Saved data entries
§ §

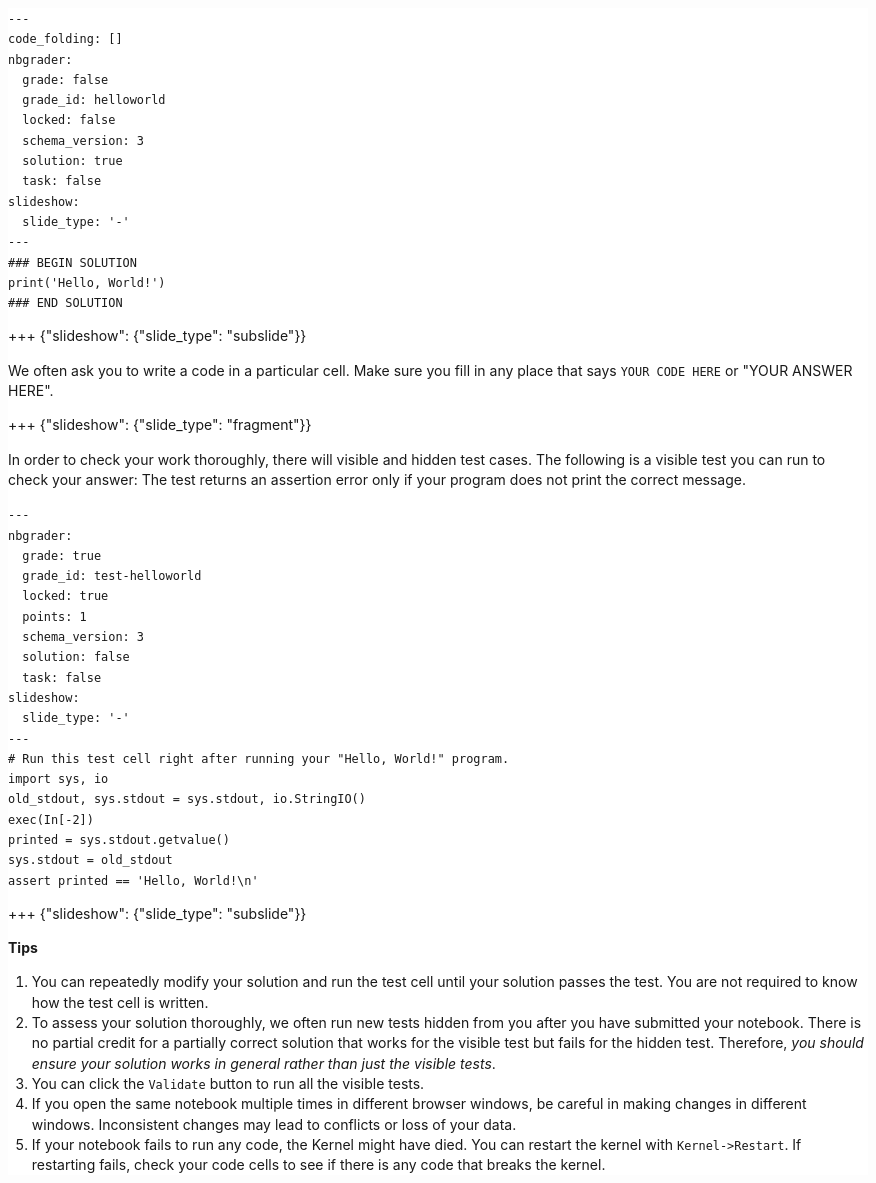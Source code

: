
 ```{code-cell}
---
code_folding: []
nbgrader:
  grade: false
  grade_id: helloworld
  locked: false
  schema_version: 3
  solution: true
  task: false
slideshow:
  slide_type: '-'
---
### BEGIN SOLUTION
print('Hello, World!')
### END SOLUTION
```

+++ {"slideshow": {"slide_type": "subslide"}}

We often ask you to write a code in a particular cell. Make sure you fill in any place that says `YOUR CODE HERE` or "YOUR ANSWER HERE".

+++ {"slideshow": {"slide_type": "fragment"}}

In order to check your work thoroughly, there will visible and hidden test cases. The following is a visible test you can run to check your answer: The test returns an assertion error only if your program does not print the correct message.

```{code-cell}
---
nbgrader:
  grade: true
  grade_id: test-helloworld
  locked: true
  points: 1
  schema_version: 3
  solution: false
  task: false
slideshow:
  slide_type: '-'
---
# Run this test cell right after running your "Hello, World!" program.
import sys, io
old_stdout, sys.stdout = sys.stdout, io.StringIO()
exec(In[-2])
printed = sys.stdout.getvalue()
sys.stdout = old_stdout
assert printed == 'Hello, World!\n'
```

+++ {"slideshow": {"slide_type": "subslide"}}

**Tips**
1. You can repeatedly modify your solution and run the test cell until your solution passes the test. You are not required to know how the test cell is written. 
1. To assess your solution thoroughly, we often run new tests hidden from you after you have submitted your notebook. There is no partial credit for a partially correct solution that works for the visible test but fails for the hidden test. Therefore, *you should ensure your solution works in general rather than just the visible tests*.
1. You can click the `Validate` button to run all the visible tests.
1. If you open the same notebook multiple times in different browser windows, be careful in making changes in different windows. Inconsistent changes may lead to conflicts or loss of your data.
1. If your notebook fails to run any code, the Kernel might have died. You can restart the kernel with `Kernel->Restart`. If restarting fails, check your code cells to see if there is any code that breaks the kernel.

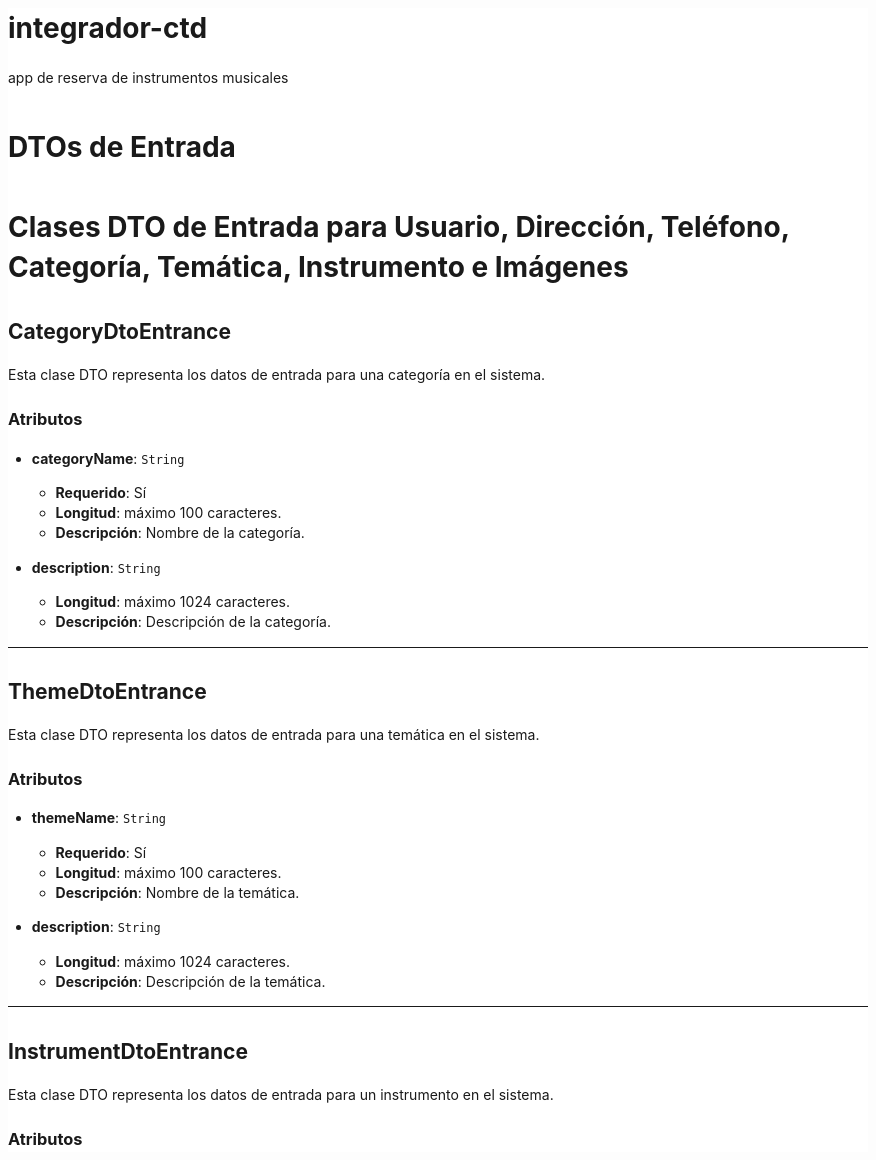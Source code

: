 # integrador-ctd

app de reserva de instrumentos musicales

# DTOs de Entrada

# Clases DTO de Entrada para Usuario, Dirección, Teléfono, Categoría, Temática, Instrumento e Imágenes

## CategoryDtoEntrance

Esta clase DTO representa los datos de entrada para una categoría en el sistema.

### Atributos

- **categoryName**: `String`
    - **Requerido**: Sí
    - **Longitud**: máximo 100 caracteres.
    - **Descripción**: Nombre de la categoría.

- **description**: `String`
    - **Longitud**: máximo 1024 caracteres.
    - **Descripción**: Descripción de la categoría.

---

## ThemeDtoEntrance

Esta clase DTO representa los datos de entrada para una temática en el sistema.

### Atributos

- **themeName**: `String`
    - **Requerido**: Sí
    - **Longitud**: máximo 100 caracteres.
    - **Descripción**: Nombre de la temática.

- **description**: `String`
    - **Longitud**: máximo 1024 caracteres.
    - **Descripción**: Descripción de la temática.

---

## InstrumentDtoEntrance

Esta clase DTO representa los datos de entrada para un instrumento en el sistema.

### Atributos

§ §

▶ [What you need to do]
Among the lines of the data, which ones contain the word "notebook"? Show them.

▶ [Answer space]
1. To assess your solution thoroughly, we often run new tests hidden from you after you have submitted your notebook. There is no partial credit for a partially correct solution that works for the visible test but fails for the hidden test. Therefore, *you should ensure your solution works in general rather than just the visible tests*.
1. If you open the same notebook multiple times in different browser windows, be careful in making changes in different windows. Inconsistent changes may lead to conflicts or loss of your data.
1. If your notebook fails to run any code, the Kernel might have died. You can restart the kernel with `Kernel->Restart`. If restarting fails, check your code cells to see if there is any code that breaks the kernel.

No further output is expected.